Cue the Lightbulb Moment with the Red Tractor

The first ingredient in a painting is, according to Monet, not drawing, but light. So there goes another excuse for not tackling a subject because you/I/we can’t draw it.

For me it’s been a neighbour’s red tractor. I’ve been in love with their vintage tractor since I first saw it, but have been reluctant because tractors have all those bits and angles and things and the more I looked the more I convince myself it’s too complicated a subject to do justice. Not that I stopped looking at it, just that I put the thought of painting it aside in the belief that one day I’d be ready.

That day came a few weeks ago. Cue the lightbulb moment: what if I focus on the red, use this as the “first ingredient”, then add a huge wheel and a small one, and take it from there.
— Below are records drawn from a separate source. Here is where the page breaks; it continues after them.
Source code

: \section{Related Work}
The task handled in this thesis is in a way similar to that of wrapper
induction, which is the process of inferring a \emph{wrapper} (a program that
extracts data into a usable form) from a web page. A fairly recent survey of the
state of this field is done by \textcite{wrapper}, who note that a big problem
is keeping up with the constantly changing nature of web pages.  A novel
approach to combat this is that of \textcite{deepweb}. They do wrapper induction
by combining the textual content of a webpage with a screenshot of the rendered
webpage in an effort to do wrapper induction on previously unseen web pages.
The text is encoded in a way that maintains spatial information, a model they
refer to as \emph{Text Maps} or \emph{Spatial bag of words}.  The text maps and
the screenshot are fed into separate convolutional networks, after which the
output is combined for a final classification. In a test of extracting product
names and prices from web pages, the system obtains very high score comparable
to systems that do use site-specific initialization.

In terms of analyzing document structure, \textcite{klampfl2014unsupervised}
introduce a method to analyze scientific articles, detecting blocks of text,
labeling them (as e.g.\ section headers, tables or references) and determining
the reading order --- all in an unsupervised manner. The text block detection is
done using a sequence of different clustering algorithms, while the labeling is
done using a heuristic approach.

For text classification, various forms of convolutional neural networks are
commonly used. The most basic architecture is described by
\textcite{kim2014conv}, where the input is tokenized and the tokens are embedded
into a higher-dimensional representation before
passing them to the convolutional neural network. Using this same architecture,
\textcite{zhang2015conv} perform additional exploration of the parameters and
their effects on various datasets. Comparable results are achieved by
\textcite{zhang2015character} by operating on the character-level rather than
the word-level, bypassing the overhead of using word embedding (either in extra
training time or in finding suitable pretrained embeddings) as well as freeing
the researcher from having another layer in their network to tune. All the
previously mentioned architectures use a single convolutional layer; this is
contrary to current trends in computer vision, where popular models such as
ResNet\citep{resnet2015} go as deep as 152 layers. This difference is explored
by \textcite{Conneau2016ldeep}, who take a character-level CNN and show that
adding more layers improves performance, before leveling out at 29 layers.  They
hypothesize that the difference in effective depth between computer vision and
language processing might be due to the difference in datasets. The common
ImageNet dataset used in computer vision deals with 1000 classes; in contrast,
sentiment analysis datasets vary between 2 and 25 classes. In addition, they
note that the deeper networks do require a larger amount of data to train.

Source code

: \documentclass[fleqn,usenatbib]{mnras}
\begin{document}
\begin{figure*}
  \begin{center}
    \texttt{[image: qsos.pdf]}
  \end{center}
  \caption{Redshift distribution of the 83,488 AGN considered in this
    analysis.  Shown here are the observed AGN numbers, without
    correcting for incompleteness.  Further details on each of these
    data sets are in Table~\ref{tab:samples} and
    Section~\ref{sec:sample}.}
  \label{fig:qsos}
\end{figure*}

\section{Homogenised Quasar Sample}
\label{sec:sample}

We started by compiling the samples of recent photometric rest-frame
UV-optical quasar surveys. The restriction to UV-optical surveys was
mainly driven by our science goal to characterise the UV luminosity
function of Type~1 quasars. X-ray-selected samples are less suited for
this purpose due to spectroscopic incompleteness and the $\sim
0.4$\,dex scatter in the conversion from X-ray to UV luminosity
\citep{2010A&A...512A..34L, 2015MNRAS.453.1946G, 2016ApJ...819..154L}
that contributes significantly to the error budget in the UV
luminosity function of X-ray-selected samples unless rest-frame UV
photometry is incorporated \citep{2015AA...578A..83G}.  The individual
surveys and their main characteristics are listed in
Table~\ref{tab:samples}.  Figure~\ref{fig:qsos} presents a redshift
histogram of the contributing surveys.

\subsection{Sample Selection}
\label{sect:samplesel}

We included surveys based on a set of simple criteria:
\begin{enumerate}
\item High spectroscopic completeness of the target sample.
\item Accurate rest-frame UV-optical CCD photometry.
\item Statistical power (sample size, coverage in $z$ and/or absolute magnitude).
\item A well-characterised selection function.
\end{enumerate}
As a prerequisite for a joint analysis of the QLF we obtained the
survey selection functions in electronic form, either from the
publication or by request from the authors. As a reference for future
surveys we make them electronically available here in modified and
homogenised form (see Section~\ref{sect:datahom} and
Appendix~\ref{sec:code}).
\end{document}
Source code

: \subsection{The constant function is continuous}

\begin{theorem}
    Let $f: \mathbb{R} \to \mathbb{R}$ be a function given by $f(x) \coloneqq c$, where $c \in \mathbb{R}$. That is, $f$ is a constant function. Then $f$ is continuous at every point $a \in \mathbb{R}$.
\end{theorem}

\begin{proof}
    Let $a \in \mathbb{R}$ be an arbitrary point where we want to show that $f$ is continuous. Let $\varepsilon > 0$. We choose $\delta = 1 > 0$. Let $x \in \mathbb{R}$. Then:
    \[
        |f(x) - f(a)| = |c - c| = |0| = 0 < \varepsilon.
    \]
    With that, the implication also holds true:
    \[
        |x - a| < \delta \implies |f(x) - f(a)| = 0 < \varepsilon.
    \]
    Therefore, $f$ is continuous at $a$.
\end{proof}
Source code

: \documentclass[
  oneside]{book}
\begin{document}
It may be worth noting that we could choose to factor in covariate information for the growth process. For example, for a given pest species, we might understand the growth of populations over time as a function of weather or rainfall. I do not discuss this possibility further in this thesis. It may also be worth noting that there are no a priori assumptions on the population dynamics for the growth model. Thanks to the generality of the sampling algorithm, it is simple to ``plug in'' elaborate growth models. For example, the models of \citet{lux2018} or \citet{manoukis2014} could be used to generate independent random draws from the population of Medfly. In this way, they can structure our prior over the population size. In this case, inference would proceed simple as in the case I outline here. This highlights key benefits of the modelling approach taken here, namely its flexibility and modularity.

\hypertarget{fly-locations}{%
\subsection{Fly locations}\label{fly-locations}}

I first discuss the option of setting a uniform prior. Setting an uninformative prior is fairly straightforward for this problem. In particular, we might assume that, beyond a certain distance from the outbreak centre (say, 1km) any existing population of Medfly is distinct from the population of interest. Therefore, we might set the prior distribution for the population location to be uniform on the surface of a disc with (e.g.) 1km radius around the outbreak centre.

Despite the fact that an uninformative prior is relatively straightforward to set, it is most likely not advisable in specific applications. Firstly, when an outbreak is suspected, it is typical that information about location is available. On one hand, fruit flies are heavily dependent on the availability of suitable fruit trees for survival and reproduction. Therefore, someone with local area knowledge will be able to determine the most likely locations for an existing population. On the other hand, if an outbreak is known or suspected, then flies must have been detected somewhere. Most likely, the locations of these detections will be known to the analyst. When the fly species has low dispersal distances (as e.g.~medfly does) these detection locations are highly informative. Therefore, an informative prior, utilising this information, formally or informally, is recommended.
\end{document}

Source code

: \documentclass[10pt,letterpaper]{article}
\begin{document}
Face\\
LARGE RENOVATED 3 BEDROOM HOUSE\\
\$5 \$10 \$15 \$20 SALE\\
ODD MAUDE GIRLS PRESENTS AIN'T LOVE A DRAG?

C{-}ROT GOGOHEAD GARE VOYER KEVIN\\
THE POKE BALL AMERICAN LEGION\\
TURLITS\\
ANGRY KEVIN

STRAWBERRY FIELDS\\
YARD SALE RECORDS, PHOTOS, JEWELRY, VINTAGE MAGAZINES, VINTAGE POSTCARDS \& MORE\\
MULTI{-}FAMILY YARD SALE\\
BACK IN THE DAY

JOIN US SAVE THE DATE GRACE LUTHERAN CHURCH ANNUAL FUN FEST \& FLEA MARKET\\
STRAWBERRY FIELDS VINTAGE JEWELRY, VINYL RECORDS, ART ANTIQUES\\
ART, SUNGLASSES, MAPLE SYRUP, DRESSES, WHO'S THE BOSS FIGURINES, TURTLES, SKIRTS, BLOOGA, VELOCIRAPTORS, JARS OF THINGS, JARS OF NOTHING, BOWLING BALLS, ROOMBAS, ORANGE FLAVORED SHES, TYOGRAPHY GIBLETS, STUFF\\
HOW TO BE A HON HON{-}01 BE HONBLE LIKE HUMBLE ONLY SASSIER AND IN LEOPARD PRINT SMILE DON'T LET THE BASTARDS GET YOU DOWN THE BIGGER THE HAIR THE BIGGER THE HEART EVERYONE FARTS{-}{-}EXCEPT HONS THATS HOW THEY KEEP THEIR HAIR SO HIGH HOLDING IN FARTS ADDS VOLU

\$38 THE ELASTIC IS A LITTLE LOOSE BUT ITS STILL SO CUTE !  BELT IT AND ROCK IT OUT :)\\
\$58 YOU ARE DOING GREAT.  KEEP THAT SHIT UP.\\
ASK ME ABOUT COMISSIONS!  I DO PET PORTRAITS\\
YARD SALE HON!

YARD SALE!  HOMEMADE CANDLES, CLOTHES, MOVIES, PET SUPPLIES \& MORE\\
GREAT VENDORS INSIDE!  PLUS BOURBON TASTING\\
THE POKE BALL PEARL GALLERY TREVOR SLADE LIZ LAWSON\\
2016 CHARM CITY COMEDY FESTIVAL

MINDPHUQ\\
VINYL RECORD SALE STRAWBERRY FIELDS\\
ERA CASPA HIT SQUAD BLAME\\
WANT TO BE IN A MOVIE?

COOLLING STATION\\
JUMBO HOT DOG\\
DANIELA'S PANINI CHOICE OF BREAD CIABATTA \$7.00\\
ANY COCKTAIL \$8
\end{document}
Paint what I can see of the tractor when it’s being used in the croftland in front of my studio rather than what I know about a tractor from having looked at parked ones. And paint it small so there’s no space for any of that detail anyway.

This was the result:

“The Red Tractor”.
Things in the view from my studio, moved together by artistic licence.

And it framed:

“The Red Tractor”.
50x20cm

I’ve made a start on another, the red shed and red tractor (though the frend who lives near this building tells me this crofter has a blue tractor). Part of me likes it at this stage, part of me wants to push it further to the level of the previous. What are your thoughts?